Written by the Warrior


Hong Kong is made of the following key regions,

  • the New Territories to the North
  • Kowloon
  • Hong Kong Island, and
  • the Outer Lying Islands to the South.

Hong Kong’s New Territories is landlocked with main land China’s Guangdong province, while Hong Kong Island and the Outerlying Islands are physically separate islands.

Accordingly to archeological records, Hong Kong’s history dates as far back as the middle Neolithic period (4000 – 2500 BC). Since that time, Hong Kong’s neighborhoods have evolved very unique sets of characteristics.

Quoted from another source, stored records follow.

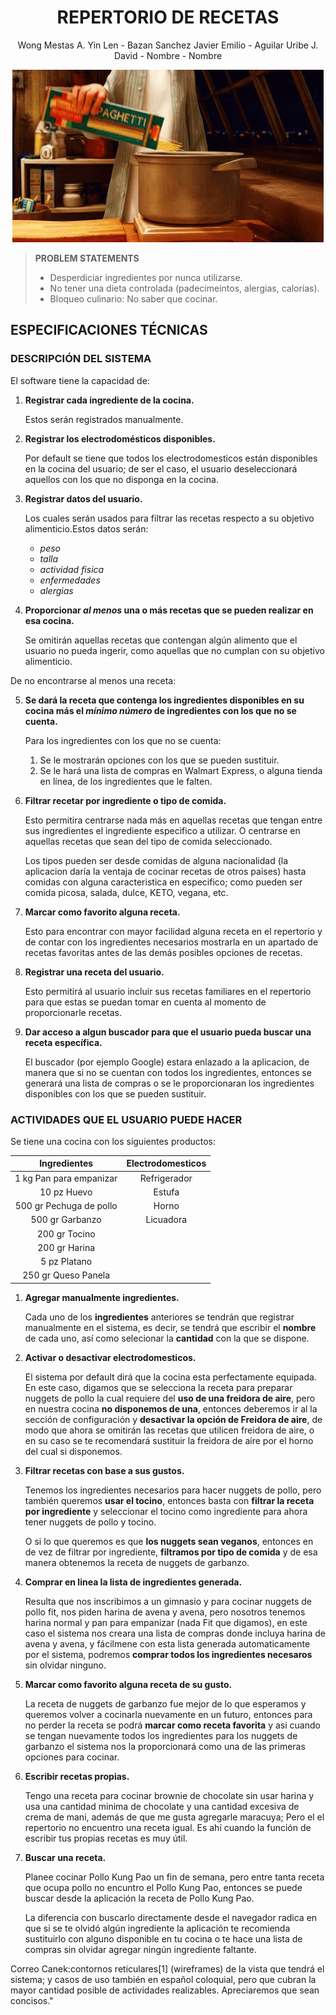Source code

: <div align="center">
	
# **REPERTORIO DE RECETAS**
  
Wong Mestas A. Yin Len -  Bazan Sanchez Javier Emilio - Aguilar Uribe J. David  - Nombre  - Nombre 


</div>

<div align="center">
  
![Ratatouille](GIF/a6ebc357ef9823560fdd0500f2ebff1b.gif)</div>

<div>
  
> <b>PROBLEM STATEMENTS</b>
    <div>
>  - Desperdiciar ingredientes por nunca utilizarse.
>  - No tener una dieta controlada (padecimeintos, alergias, calorías).
>  - Bloqueo culinario: No saber que cocinar.
   </div>


<div>
	
## ESPECIFICACIONES TÉCNICAS
	
 <div>
	
 ### DESCRIPCIÓN DEL SISTEMA
	
<div>	

El software tiene la capacidad de:
		    
1. **Registrar cada ingrediente de la cocina.**
   
	Estos serán registrados manualmente.
	   
2. **Registrar los electrodomésticos disponibles.**
   
	Por default se tiene que todos los electrodomesticos están disponibles en la cocina del usuario; de ser el caso, el usuario deseleccionará aquellos 	     	con los que no disponga en la cocina.
	
3. **Registrar datos del usuario.**
   
	Los cuales serán usados para filtrar las recetas respecto a su objetivo alimenticio.Estos datos serán:
	- *peso*
	- *talla*
	- *actividad fisica*
	- *enfermedades*
	- *alergias*
		
4. **Proporcionar ***al menos*** una o más recetas que se pueden realizar en esa cocina.**

	Se omitirán aquellas recetas que contengan algún alimento que el usuario no pueda ingerir, como aquellas que no cumplan con su objetivo alimenticio.

De no encontrarse al menos  una  receta:

5. **Se dará la receta que contenga los ingredientes disponibles en su cocina más el ***mínimo número*** de ingredientes con los que no se cuenta.**
   
   Para los ingredientes con los que no se cuenta:
   
   	1. Se le mostrarán opciones con los que se pueden sustituir.
   	2. Se le hará una lista de compras en Walmart Express, o alguna tienda en línea, de los ingredientes que le falten.
	
6. **Filtrar recetar por  ingrediente o tipo de comida.**
   
 	 Esto permitira centrarse nada más en aquellas recetas que tengan entre sus ingredientes el ingrediente especifico a utilizar. O centrarse en aquellas 	   recetas que sean del tipo de comida seleccionado.
   
  	 Los tipos pueden ser desde comidas de alguna nacionalidad (la aplicacion daría la ventaja de cocinar recetas de otros paises) hasta comidas con 		   alguna caracteristica en especifico; como pueden ser comida picosa, salada, dulce, KETO, vegana, etc.
	
7. **Marcar como favorito alguna receta.**
	
 	Esto para encontrar con mayor facilidad alguna receta en el repertorio y de contar con los ingredientes necesarios mostrarla en un apartado de recetas 	   favoritas antes de las demás posibles opciones de recetas.
	
8. **Registrar una receta del usuario.**
    
	Esto permitirá al usuario incluir sus recetas familiares en el repertorio para que estas se puedan tomar en cuenta al momento de proporcionarle recetas. 
   
9. **Dar acceso a algun buscador para que el usuario pueda buscar una receta específica.**
    
	El buscador (por ejemplo Google) estara enlazado a la aplicacion, de manera que si no se cuentan con todos los ingredientes, entonces se generará una 	  lista de compras o se le proporcionaran los ingredientes disponibles con los que se pueden sustituir.

</div>
</div>


<div>
		
### ACTIVIDADES QUE EL USUARIO PUEDE HACER

Se tiene una cocina con los siguientes productos:

<div style="margin: 0 auto;">
	
| Ingredientes | Electrodomesticos |
|:-----------:|:-----------:|
| 1 kg Pan para empanizar   | Refrigerador   |
| 10 pz Huevo   | Estufa   |
| 500 gr Pechuga de pollo   | Horno   |
| 500 gr Garbanzo   | Licuadora   |
| 200 gr Tocino    |   |
| 200 gr Harina  |   |
| 5 pz Platano  |   |
| 250 gr Queso Panela  |   |
</div>

1. **Agregar manualmente ingredientes.**

	Cada uno de los **ingredientes** anteriores se tendrán que registrar manualmente en el sistema, es decir, se tendrá que escribir el **nombre** de cada uno, así como selecionar la **cantidad** con la que se dispone.

2. **Activar o desactivar electrodomesticos.**

   	El sistema por default dirá que la cocina esta perfectamente equipada. En este caso, digamos que se selecciona la receta para preparar nuggets de pollo la cual requiere del **uso de una freidora de aire**, pero en nuestra cocina **no disponemos de una**, entonces deberemos ir al la sección de configuración y **desactivar la opción de Freidora de aire**, de modo que ahora se omitirán las recetas que utilicen freidora de aire, o en su caso se te recomendará sustituir la freidora de aire por el horno del cual si disponemos.
    
3. **Filtrar recetas con base a sus gustos.**

	Tenemos los ingredientes necesarios para hacer nuggets de pollo, pero también queremos **usar el tocino**, entonces basta con **filtrar la receta por ingrediente** y seleccionar el tocino como ingrediente para ahora tener nuggets de pollo y tocino.

 	O si lo que queremos es que **los nuggets sean veganos**, entonces en de vez de filtrar por ingrediente, **filtramos  por tipo de comida** y de esa manera obtenemos la receta de nuggets de garbanzo.
   
4. **Comprar en linea la lista de ingredientes generada.**

 	Resulta que nos inscribimos a un gimnasio y para cocinar nuggets de pollo fit, nos piden harina de avena y avena, pero nosotros tenemos harina normal y pan para empanizar (nada Fit que digamos), en este caso el sistema nos creara una lista de compras donde incluya harina de avena y avena, y fácilmene con esta lista generada automaticamente por el sistema, podremos **comprar todos los ingredientes necesaros** sin olvidar ninguno.
   
5. **Marcar como favorito alguna receta de su gusto.**

   	La receta de nuggets de garbanzo fue mejor de lo que esperamos y queremos volver a cocinarla nuevamente en un futuro, entonces para no perder la receta se podrá **marcar como receta favorita** y asi cuando se tengan nuevamente todos los ingredientes  para los nuggets de garbanzo el sistema nos la  proporcionará como una de las primeras opciones para cocinar.
    
6. **Escribir recetas propias.**

 	Tengo una receta para cocinar brownie de chocolate sin usar harina y usa una cantidad minima de chocolate y una cantidad excesiva de crema de mani, además de que me gusta agregarle maracuya; Pero el el repertorio no encuentro una receta igual. Es ahí cuando la función de escribir tus propias recetas es muy útil.
 	

8. **Buscar una receta.**

 	Planee cocinar Pollo Kung Pao un fin de semana, pero entre tanta receta que ocupa pollo no encuntro el Pollo Kung Pao, entonces se puede buscar desde la aplicación la receta de Pollo Kung Pao.

	La diferencia con buscarlo directamente desde el navegador radica en que si se te olvidó algún ingrediente la aplicación te recomienda sustituirlo con alguno disponible en tu cocina o te hace una lista de compras sin olvidar agregar ningún ingrediente faltante. 
    

</div>
	
Correo Canek:contornos reticulares[1]  (wireframes) de la vista que tendrá el sistema; y casos de uso también en español coloquial, pero que cubran la mayor cantidad posible de actividades realizables. Apreciaremos que sean concisos."
	
	

</div>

Hong Kong Island Central is one of the world’s most important financial centres and fittingly, it is served by modern sky scrapping buildings and one of the most efficient metro systems in the world. Interestingly, it is also served by Star Ferry, one of the world’s oldest (dating back to 1888) and cheapest ferry fleets ($0.40 CAD). Even more so, at Central, I saw the most powerful symbol of Hong Kong today. Though controversial, the Pride Lions (HSBC’s famous lion statues, Stephen and Stitt), by local LGBT artist Michael Lam on display at the famous HSBC building, clothed in rainbow to celebrate pride and unity in diversity.

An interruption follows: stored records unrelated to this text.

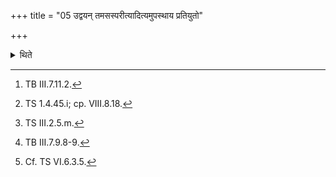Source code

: +++
title = "05 उद्वयन् तमसस्परीत्यादित्यमुपस्थाय प्रतियुतो"

+++

<details><summary>थिते</summary>

5. With ud vayaṁ tamasas pari...[^1] having praised the Sun with prati yuto varuṇasya pāśaḥ...[^2] having cicked back the water-front back (with their fore-feet), having kept Unnetr̥ in the front, holding a fuel-stick in their hands, uttering the verse apāma somam...[^3] and (the following two verses) yānyapāmityānyapratītyāāni...and anr̥ṇā...[^4] they return (to the place of sacrifice) without looking back.[^5]   

[^1]: TB III.7.11.2.  

[^2]: TS 1.4.45.i; cp. VIII.8.18.  

[^3]: TS III.2.5.m.  

[^4]: TB III.7.9.8-9.  

[^5]: Cf. TS VI.6.3.5.  
</details>
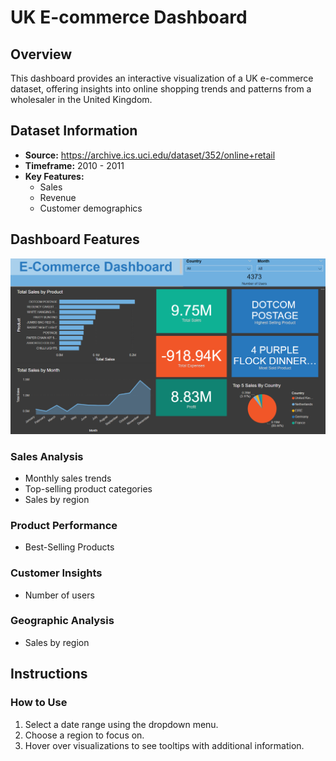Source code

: # UK E-commerce Dashboard

## Overview

This dashboard provides an interactive visualization of a UK e-commerce dataset, offering insights into online shopping trends and patterns from a wholesaler in the United Kingdom.

## Dataset Information

* **Source:** https://archive.ics.uci.edu/dataset/352/online+retail
* **Timeframe:** 2010 - 2011
* **Key Features:**
	+ Sales
	+ Revenue
	+ Customer demographics

## Dashboard Features
![image](ukdashboard.png)
### Sales Analysis

* Monthly sales trends
* Top-selling product categories
* Sales by region

### Product Performance

* Best-Selling Products

### Customer Insights

* Number of users

### Geographic Analysis

* Sales by region
  
## Instructions

### How to Use

1. Select a date range using the dropdown menu.
2. Choose a region to focus on.
3. Hover over visualizations to see tooltips with additional information.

According to the Lonely Planet, “Hong Kong Island Wan Chai is a seat of culture, a showcase of dying age-old traditions and a nightlife guru. Wai Chai is also the area with the widest culinary repertoire in Hong Kong.” Of course, the most amazing of these repertoires are hidden, behind the most unassuming storefronts on the most unassuming streets.

Wan Chai

While we did not fully explore Hong Kong Island’s southern ‘hood – Aberdeen, it is reputed to be fully loaded with beaches and – Ocean Park.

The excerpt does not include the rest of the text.